Creepy images reveal the dark history of a segregated, abandoned mental asylum where black patients were sterilized without consent – the first facility of its kind in America.
Urban explorer and photographer Leland Kent of Abandoned Southeast took pictures of the sprawling grounds and central brick building of what was known as the ‘Central Lunatic Asylum’ when it first opened in Virginia in 1870.
He captured his incredible images using his Canon RP and a DJI drone while visiting the hospital – which is still partially open.
Creepy: Photographer Leland Kent of Abandoned Southeast captured images of what was known as the ‘Central Lunatic Asylum’ when it opened in Virginia in 1870. It is now called the Central State Hospital
View from above: Kent used a DJI drone to capture aerial shots of the hospital – which is still partially open
History: The Central Lunatic Asylum was the first facility of its kind in America – built specifically for black patients
Old photos: The hospital had numerous buildings, including the old main building that is pictured above
Aerial drone shots showcase the sprawling grounds and central brick building, while the other haunting images were captured inside the abandoned facility.

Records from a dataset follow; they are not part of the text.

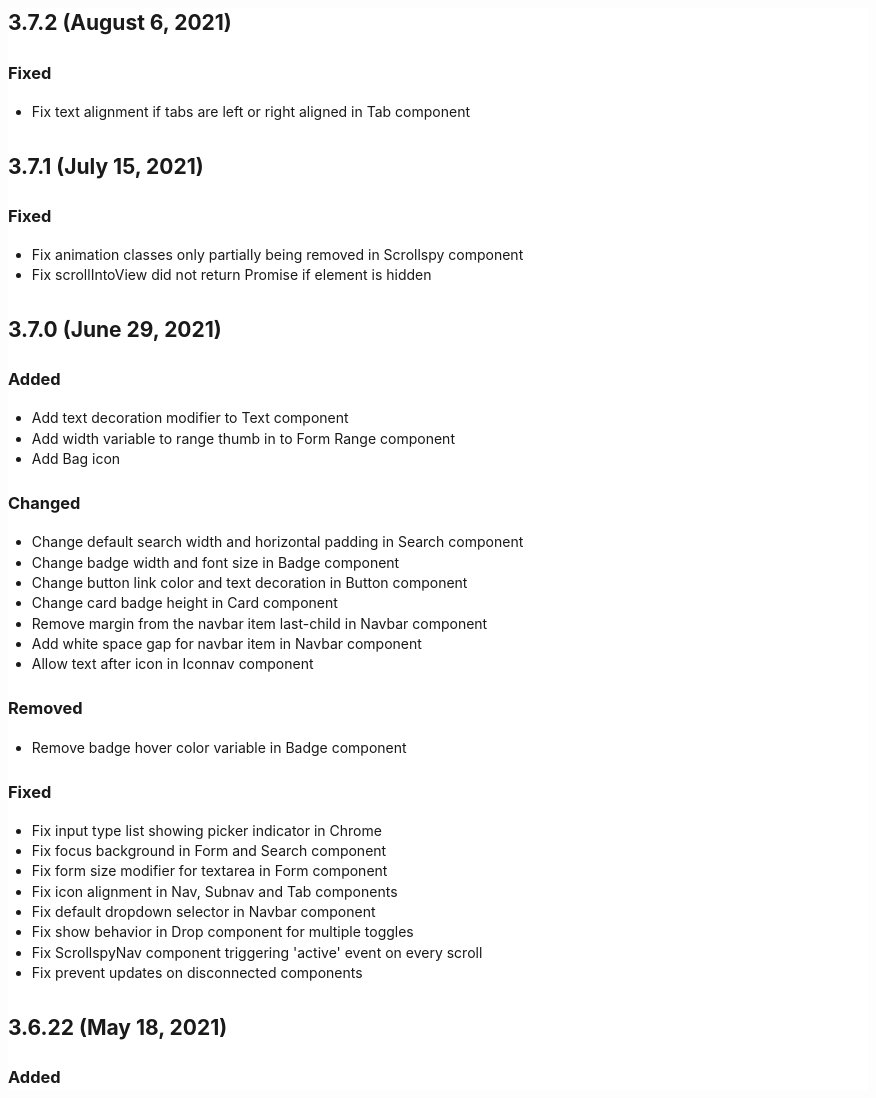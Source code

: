 ## 3.7.2 (August 6, 2021)

### Fixed

- Fix text alignment if tabs are left or right aligned in Tab component

## 3.7.1 (July 15, 2021)

### Fixed

- Fix animation classes only partially being removed in Scrollspy component
- Fix scrollIntoView did not return Promise if element is hidden

## 3.7.0 (June 29, 2021)

### Added

- Add text decoration modifier to Text component
- Add width variable to range thumb in to Form Range component
- Add Bag icon

### Changed

- Change default search width and horizontal padding in Search component
- Change badge width and font size in Badge component
- Change button link color and text decoration in Button component
- Change card badge height in Card component
- Remove margin from the navbar item last-child in Navbar component
- Add white space gap for navbar item in Navbar component
- Allow text after icon in Iconnav component

### Removed

- Remove badge hover color variable in Badge component

### Fixed

- Fix input type list showing picker indicator in Chrome
- Fix focus background in Form and Search component
- Fix form size modifier for textarea in Form component
- Fix icon alignment in Nav, Subnav and Tab components
- Fix default dropdown selector in Navbar component
- Fix show behavior in Drop component for multiple toggles
- Fix ScrollspyNav component triggering 'active' event on every scroll
- Fix prevent updates on disconnected components

## 3.6.22 (May 18, 2021)

### Added
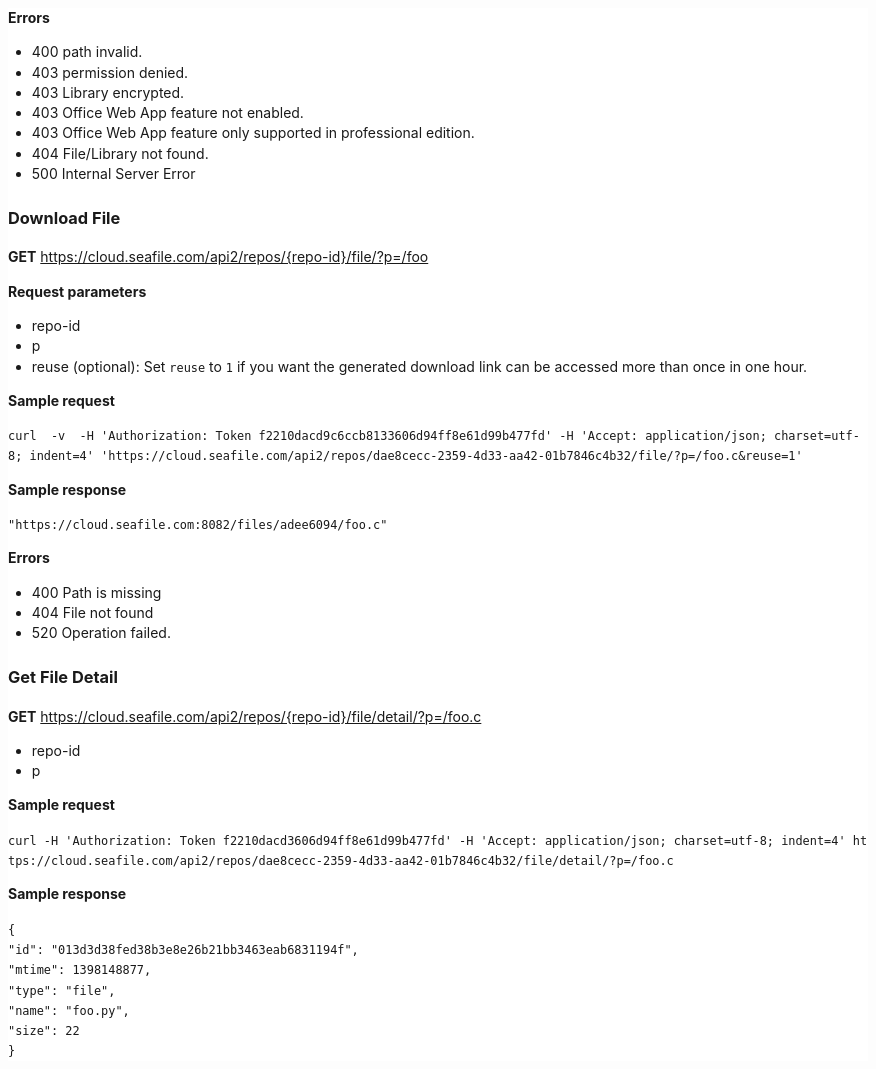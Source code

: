 **Errors**

* 400 path invalid.
* 403 permission denied.
* 403 Library encrypted.
* 403 Office Web App feature not enabled.
* 403 Office Web App feature only supported in professional edition.
* 404 File/Library not found.
* 500 Internal Server Error

### <a id="download-file"></a>Download File

**GET** https://cloud.seafile.com/api2/repos/{repo-id}/file/?p=/foo

**Request parameters**

* repo-id
* p
* reuse (optional): Set `reuse` to `1` if you want the generated download link can be accessed more than once in one hour.

**Sample request**

    curl  -v  -H 'Authorization: Token f2210dacd9c6ccb8133606d94ff8e61d99b477fd' -H 'Accept: application/json; charset=utf-8; indent=4' 'https://cloud.seafile.com/api2/repos/dae8cecc-2359-4d33-aa42-01b7846c4b32/file/?p=/foo.c&reuse=1'

**Sample response**

    "https://cloud.seafile.com:8082/files/adee6094/foo.c"

**Errors**

* 400 Path is missing
* 404 File not found
* 520 Operation failed.

### <a id="get-file-detail"></a>Get File Detail

**GET** https://cloud.seafile.com/api2/repos/{repo-id}/file/detail/?p=/foo.c

* repo-id
* p

**Sample request**

    curl -H 'Authorization: Token f2210dacd3606d94ff8e61d99b477fd' -H 'Accept: application/json; charset=utf-8; indent=4' https://cloud.seafile.com/api2/repos/dae8cecc-2359-4d33-aa42-01b7846c4b32/file/detail/?p=/foo.c

**Sample response**

    {
    "id": "013d3d38fed38b3e8e26b21bb3463eab6831194f",
    "mtime": 1398148877,
    "type": "file",
    "name": "foo.py",
    "size": 22
    }
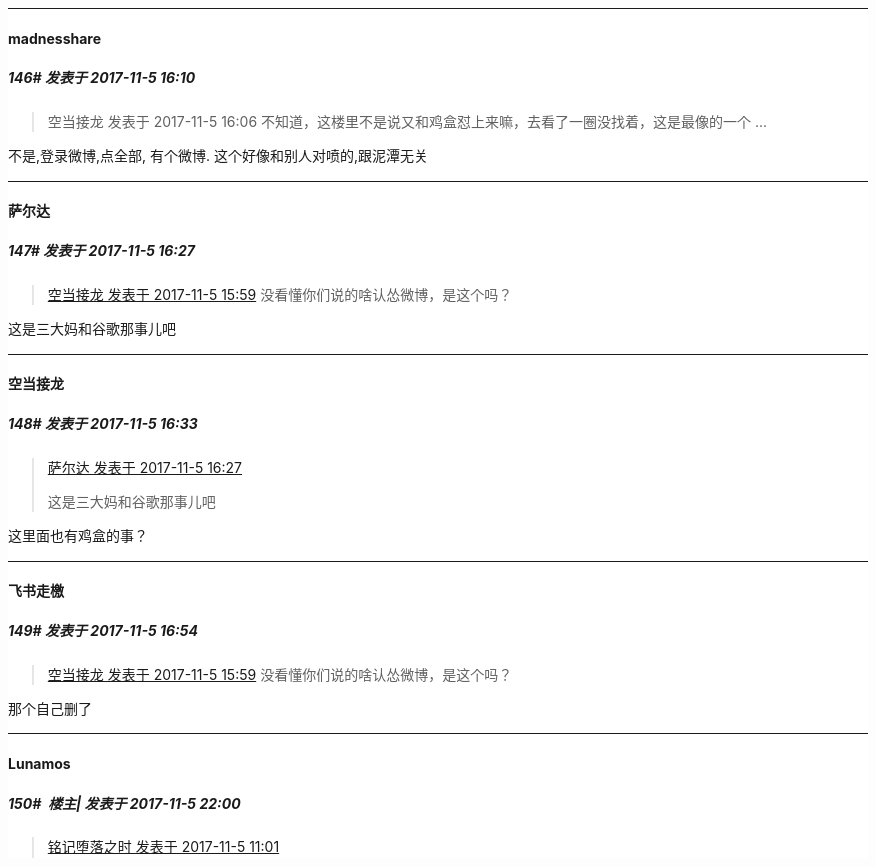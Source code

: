 
-----

####  madnesshare  
##### 146#       发表于 2017-11-5 16:10


<blockquote>空当接龙 发表于 2017-11-5 16:06
不知道，这楼里不是说又和鸡盒怼上来嘛，去看了一圈没找着，这是最像的一个 ...</blockquote>
不是,登录微博,点全部, 有个微博. 这个好像和别人对喷的,跟泥潭无关


-----

####  萨尔达  
##### 147#       发表于 2017-11-5 16:27


<blockquote><a href="httphttps://bbs.saraba1st.com/2b/forum.php?mod=redirect&amp;goto=findpost&amp;pid=37657480&amp;ptid=1556697" target="_blank">空当接龙 发表于 2017-11-5 15:59</a>
没看懂你们说的啥认怂微博，是这个吗？</blockquote>
这是三大妈和谷歌那事儿吧


-----

####  空当接龙  
##### 148#       发表于 2017-11-5 16:33


<blockquote><a href="httphttps://bbs.saraba1st.com/2b/forum.php?mod=redirect&amp;goto=findpost&amp;pid=37657609&amp;ptid=1556697" target="_blank">萨尔达 发表于 2017-11-5 16:27</a>

这是三大妈和谷歌那事儿吧</blockquote>
这里面也有鸡盒的事？


-----

####  飞书走檄  
##### 149#       发表于 2017-11-5 16:54


<blockquote><a href="httphttps://bbs.saraba1st.com/2b/forum.php?mod=redirect&amp;goto=findpost&amp;pid=37657480&amp;ptid=1556697" target="_blank">空当接龙 发表于 2017-11-5 15:59</a>
没看懂你们说的啥认怂微博，是这个吗？</blockquote>
那个自己删了


-----

####  Lunamos  
##### 150#         楼主| 发表于 2017-11-5 22:00


<blockquote><a href="httphttps://bbs.saraba1st.com/2b/forum.php?mod=redirect&amp;goto=findpost&amp;pid=37656026&amp;ptid=1556697" target="_blank">铭记堕落之时 发表于 2017-11-5 11:01</a>
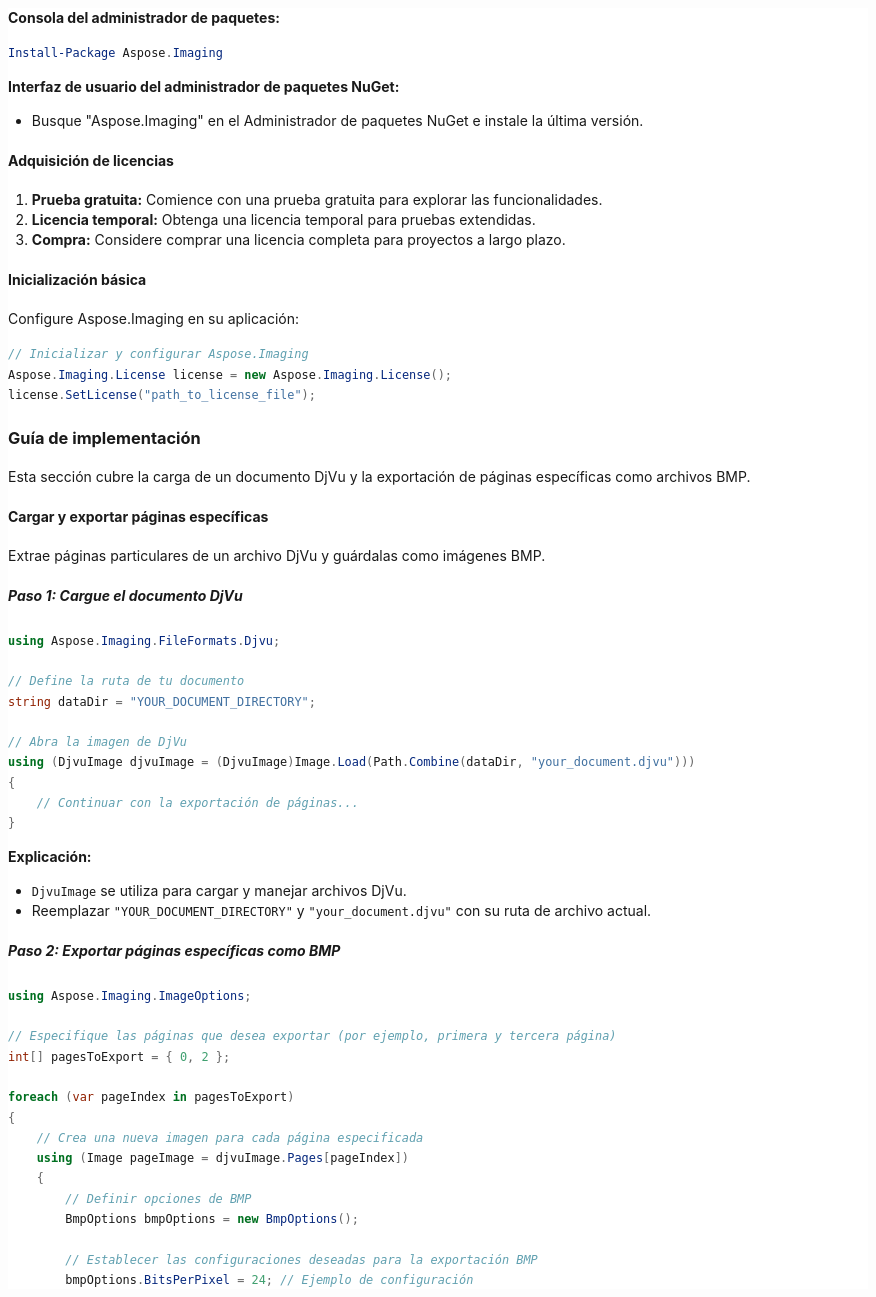 **Consola del administrador de paquetes:**
```powershell
Install-Package Aspose.Imaging
```

**Interfaz de usuario del administrador de paquetes NuGet:**
- Busque "Aspose.Imaging" en el Administrador de paquetes NuGet e instale la última versión.

#### Adquisición de licencias

1. **Prueba gratuita:** Comience con una prueba gratuita para explorar las funcionalidades.
2. **Licencia temporal:** Obtenga una licencia temporal para pruebas extendidas.
3. **Compra:** Considere comprar una licencia completa para proyectos a largo plazo.

#### Inicialización básica

Configure Aspose.Imaging en su aplicación:
```csharp
// Inicializar y configurar Aspose.Imaging
Aspose.Imaging.License license = new Aspose.Imaging.License();
license.SetLicense("path_to_license_file");
```

### Guía de implementación

Esta sección cubre la carga de un documento DjVu y la exportación de páginas específicas como archivos BMP.

#### Cargar y exportar páginas específicas

Extrae páginas particulares de un archivo DjVu y guárdalas como imágenes BMP.

##### Paso 1: Cargue el documento DjVu
```csharp
using Aspose.Imaging.FileFormats.Djvu;

// Define la ruta de tu documento
string dataDir = "YOUR_DOCUMENT_DIRECTORY";

// Abra la imagen de DjVu
using (DjvuImage djvuImage = (DjvuImage)Image.Load(Path.Combine(dataDir, "your_document.djvu")))
{
    // Continuar con la exportación de páginas...
}
```
**Explicación:** 
- `DjvuImage` se utiliza para cargar y manejar archivos DjVu. 
- Reemplazar `"YOUR_DOCUMENT_DIRECTORY"` y `"your_document.djvu"` con su ruta de archivo actual.

##### Paso 2: Exportar páginas específicas como BMP
```csharp
using Aspose.Imaging.ImageOptions;

// Especifique las páginas que desea exportar (por ejemplo, primera y tercera página)
int[] pagesToExport = { 0, 2 };

foreach (var pageIndex in pagesToExport)
{
    // Crea una nueva imagen para cada página especificada
    using (Image pageImage = djvuImage.Pages[pageIndex])
    {
        // Definir opciones de BMP
        BmpOptions bmpOptions = new BmpOptions();
        
        // Establecer las configuraciones deseadas para la exportación BMP
        bmpOptions.BitsPerPixel = 24; // Ejemplo de configuración

```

Kent’s photos feature a bed strewn in a crumbling corridor, patients’ cell-like bedrooms complete with personal effects and the dingy staircases that join the floors.
Another eerie picture shows a huge metal hydrotherapy bath that had been left to rust. Hydrotherapy was a popular method of treating mental illness at the time but is now considered inhumane due to its punitive nature.
Central Lunatic Asylum was the first facility of its kind in America – built specifically for black patients – and it wasn’t until the Civil Rights Act of 1964 that the state-operated facility was desegregated.
During the 1890s, the use of mechanical restraints, hydrotherapy and hypnotics were common practices, but the patients at the hospital were encouraged to use the asylum’s surrounding farmland to grow crops and produce food as part of their treatments.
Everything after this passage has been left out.